■ Provided data
+ + + + + + +
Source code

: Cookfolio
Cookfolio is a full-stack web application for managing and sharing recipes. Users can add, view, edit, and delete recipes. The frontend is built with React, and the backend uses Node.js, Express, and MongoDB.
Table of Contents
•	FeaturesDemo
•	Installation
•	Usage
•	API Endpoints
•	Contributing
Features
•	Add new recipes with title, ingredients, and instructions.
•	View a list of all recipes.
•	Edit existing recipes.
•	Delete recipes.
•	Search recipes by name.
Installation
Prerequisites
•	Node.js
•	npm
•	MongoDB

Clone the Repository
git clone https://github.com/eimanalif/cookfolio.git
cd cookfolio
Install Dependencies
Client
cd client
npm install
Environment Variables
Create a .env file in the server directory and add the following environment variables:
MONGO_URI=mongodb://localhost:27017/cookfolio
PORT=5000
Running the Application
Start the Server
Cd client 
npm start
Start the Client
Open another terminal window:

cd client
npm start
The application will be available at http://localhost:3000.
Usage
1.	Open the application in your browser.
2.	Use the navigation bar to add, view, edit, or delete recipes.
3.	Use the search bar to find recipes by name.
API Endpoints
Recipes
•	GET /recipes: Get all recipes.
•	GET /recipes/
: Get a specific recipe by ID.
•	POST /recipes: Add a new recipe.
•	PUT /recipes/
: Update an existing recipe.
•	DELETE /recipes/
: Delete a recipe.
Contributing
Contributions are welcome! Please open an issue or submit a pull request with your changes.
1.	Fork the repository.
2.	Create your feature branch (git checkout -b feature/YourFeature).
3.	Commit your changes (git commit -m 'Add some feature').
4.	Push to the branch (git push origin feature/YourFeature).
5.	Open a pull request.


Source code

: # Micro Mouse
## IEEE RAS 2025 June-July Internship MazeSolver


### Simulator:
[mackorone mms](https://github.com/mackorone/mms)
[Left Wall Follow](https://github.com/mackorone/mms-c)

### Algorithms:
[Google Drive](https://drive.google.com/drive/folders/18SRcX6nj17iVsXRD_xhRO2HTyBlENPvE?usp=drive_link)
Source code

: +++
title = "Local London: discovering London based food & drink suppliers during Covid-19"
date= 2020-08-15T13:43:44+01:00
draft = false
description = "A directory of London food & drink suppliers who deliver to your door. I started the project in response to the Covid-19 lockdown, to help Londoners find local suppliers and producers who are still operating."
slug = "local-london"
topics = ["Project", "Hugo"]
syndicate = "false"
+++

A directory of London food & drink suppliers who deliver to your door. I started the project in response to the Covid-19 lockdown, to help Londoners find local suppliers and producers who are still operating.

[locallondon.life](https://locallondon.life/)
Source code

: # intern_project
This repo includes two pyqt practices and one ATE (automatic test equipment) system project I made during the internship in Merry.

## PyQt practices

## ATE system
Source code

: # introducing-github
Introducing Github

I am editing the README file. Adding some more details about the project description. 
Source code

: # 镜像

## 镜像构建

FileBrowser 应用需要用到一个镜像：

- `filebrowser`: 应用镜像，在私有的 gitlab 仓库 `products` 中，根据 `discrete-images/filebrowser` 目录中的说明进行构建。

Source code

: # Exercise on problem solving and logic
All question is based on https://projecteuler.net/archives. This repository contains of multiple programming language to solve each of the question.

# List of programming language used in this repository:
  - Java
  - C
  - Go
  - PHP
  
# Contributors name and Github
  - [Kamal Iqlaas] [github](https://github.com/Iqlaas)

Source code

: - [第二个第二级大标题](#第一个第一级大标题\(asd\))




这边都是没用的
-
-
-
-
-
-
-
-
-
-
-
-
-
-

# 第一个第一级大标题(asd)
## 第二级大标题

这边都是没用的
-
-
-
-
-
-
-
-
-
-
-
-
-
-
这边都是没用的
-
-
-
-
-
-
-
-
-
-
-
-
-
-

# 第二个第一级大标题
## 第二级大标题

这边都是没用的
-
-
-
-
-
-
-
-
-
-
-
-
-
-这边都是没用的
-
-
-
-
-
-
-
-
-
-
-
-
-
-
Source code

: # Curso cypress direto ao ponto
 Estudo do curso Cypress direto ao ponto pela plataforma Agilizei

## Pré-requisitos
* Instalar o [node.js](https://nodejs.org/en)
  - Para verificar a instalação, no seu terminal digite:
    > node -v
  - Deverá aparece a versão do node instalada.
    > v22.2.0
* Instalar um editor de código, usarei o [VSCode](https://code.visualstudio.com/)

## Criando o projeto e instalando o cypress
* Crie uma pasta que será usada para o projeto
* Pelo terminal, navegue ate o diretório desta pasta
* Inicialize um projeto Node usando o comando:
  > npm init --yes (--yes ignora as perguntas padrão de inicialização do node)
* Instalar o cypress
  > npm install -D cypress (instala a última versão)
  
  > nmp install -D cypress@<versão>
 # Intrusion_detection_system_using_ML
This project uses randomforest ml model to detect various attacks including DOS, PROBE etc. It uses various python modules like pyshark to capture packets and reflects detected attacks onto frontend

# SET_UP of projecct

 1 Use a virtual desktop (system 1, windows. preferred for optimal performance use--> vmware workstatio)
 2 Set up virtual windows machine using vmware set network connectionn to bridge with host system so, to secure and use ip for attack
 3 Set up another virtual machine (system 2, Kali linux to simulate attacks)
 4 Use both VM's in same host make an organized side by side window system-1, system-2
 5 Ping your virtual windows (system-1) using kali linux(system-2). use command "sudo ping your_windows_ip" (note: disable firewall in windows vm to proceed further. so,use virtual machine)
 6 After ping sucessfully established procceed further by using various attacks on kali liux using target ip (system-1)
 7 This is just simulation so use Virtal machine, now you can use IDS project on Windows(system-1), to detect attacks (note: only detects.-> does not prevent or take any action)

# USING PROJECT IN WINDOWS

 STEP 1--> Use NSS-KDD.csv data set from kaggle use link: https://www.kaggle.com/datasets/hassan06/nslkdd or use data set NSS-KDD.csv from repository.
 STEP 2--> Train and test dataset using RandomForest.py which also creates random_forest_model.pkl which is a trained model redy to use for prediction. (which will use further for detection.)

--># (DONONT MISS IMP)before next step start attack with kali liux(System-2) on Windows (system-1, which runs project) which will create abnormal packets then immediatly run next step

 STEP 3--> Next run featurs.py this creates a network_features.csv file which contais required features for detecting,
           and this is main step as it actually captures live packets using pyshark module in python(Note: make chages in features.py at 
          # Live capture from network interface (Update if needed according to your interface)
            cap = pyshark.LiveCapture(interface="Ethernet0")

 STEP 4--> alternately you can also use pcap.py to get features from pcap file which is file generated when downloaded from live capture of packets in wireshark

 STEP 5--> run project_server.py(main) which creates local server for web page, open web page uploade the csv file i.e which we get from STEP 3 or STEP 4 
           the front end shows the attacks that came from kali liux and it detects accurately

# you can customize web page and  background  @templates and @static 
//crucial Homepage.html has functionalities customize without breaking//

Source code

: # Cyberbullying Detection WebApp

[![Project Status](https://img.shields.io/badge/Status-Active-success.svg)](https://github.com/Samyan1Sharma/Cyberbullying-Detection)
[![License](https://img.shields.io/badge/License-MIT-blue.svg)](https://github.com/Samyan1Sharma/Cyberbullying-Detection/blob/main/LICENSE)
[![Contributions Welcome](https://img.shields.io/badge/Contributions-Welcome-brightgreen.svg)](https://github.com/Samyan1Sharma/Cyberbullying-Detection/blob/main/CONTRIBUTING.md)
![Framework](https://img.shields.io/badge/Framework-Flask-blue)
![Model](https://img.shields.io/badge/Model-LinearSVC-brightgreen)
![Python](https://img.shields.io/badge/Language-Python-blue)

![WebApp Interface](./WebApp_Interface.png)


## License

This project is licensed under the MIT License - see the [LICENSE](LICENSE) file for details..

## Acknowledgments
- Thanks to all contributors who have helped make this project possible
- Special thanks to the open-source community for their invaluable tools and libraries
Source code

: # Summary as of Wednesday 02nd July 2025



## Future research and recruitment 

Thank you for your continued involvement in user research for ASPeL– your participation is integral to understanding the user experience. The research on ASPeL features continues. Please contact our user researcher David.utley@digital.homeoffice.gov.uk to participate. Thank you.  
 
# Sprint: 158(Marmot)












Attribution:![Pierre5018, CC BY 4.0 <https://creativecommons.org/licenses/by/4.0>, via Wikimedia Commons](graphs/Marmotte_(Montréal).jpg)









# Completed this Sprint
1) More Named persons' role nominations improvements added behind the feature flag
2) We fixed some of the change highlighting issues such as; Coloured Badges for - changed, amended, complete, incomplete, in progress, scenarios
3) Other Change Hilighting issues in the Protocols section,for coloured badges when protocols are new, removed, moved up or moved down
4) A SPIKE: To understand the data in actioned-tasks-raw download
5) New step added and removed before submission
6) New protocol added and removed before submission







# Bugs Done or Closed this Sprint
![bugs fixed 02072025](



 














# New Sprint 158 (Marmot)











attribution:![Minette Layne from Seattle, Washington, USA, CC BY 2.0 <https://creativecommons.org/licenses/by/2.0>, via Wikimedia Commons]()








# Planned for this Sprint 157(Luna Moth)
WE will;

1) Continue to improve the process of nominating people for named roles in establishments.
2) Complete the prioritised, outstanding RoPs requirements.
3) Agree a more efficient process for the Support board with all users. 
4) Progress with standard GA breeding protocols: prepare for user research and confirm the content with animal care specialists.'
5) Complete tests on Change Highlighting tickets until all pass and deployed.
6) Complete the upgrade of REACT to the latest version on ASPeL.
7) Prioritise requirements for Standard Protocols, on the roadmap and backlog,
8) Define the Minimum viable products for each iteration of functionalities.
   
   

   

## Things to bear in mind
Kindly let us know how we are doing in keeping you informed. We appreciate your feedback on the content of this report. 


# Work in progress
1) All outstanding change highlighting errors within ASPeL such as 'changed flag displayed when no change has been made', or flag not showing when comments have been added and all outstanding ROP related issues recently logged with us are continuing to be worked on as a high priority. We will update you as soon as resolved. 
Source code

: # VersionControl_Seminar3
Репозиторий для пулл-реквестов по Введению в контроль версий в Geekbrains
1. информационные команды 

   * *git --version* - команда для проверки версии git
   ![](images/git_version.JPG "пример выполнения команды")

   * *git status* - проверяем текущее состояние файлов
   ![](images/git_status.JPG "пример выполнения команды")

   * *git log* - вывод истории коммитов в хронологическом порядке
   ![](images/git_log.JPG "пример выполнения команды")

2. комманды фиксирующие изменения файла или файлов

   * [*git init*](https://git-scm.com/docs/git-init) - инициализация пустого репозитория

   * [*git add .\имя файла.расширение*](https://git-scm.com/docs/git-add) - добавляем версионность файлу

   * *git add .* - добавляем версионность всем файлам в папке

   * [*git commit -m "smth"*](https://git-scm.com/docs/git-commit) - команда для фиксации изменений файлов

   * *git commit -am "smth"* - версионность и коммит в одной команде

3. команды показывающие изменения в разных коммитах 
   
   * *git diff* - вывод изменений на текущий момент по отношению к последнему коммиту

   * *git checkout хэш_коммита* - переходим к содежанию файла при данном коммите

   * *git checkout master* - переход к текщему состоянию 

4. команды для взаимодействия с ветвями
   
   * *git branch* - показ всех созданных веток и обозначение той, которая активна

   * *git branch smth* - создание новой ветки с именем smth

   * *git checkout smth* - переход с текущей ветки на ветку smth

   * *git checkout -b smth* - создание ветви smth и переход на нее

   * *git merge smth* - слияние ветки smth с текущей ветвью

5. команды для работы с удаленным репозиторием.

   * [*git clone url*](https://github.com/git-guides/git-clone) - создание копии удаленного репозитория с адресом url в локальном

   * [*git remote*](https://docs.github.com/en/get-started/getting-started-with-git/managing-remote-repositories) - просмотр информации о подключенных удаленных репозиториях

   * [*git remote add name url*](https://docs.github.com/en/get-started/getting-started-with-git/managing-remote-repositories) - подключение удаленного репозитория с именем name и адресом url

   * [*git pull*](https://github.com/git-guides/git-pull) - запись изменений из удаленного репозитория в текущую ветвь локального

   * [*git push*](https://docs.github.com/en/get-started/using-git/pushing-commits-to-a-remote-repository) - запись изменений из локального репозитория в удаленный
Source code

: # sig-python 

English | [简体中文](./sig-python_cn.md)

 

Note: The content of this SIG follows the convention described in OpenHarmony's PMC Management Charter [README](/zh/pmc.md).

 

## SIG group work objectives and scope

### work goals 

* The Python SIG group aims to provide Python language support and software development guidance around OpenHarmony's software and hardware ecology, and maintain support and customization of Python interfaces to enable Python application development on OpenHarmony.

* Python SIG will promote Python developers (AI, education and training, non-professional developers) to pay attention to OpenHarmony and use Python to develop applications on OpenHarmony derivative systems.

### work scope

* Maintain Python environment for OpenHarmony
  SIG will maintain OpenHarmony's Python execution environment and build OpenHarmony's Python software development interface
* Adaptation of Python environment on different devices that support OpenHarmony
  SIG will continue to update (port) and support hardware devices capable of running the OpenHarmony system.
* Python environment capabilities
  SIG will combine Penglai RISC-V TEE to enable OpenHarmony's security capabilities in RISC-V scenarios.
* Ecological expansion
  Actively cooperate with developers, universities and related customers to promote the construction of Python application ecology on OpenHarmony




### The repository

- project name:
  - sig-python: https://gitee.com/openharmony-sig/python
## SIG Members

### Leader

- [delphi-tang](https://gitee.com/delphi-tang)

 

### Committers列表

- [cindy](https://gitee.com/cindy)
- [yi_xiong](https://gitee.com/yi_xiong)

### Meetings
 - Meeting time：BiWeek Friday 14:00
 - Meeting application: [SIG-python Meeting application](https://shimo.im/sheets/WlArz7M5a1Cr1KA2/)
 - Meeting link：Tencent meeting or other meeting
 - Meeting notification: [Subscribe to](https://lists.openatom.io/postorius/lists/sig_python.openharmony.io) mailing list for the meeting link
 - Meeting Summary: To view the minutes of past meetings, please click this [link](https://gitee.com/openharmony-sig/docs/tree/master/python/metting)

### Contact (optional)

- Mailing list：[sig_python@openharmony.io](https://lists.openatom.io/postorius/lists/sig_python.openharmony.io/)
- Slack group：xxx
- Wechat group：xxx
+ + + + + + +
■ Exercise instructions
Where a line in the listing above includes the string "details", copy that line.

■ Reply to the task
I am editing the README file. Adding some more details about the project description. 
This project is licensed under the MIT License - see the [LICENSE](LICENSE) file for details..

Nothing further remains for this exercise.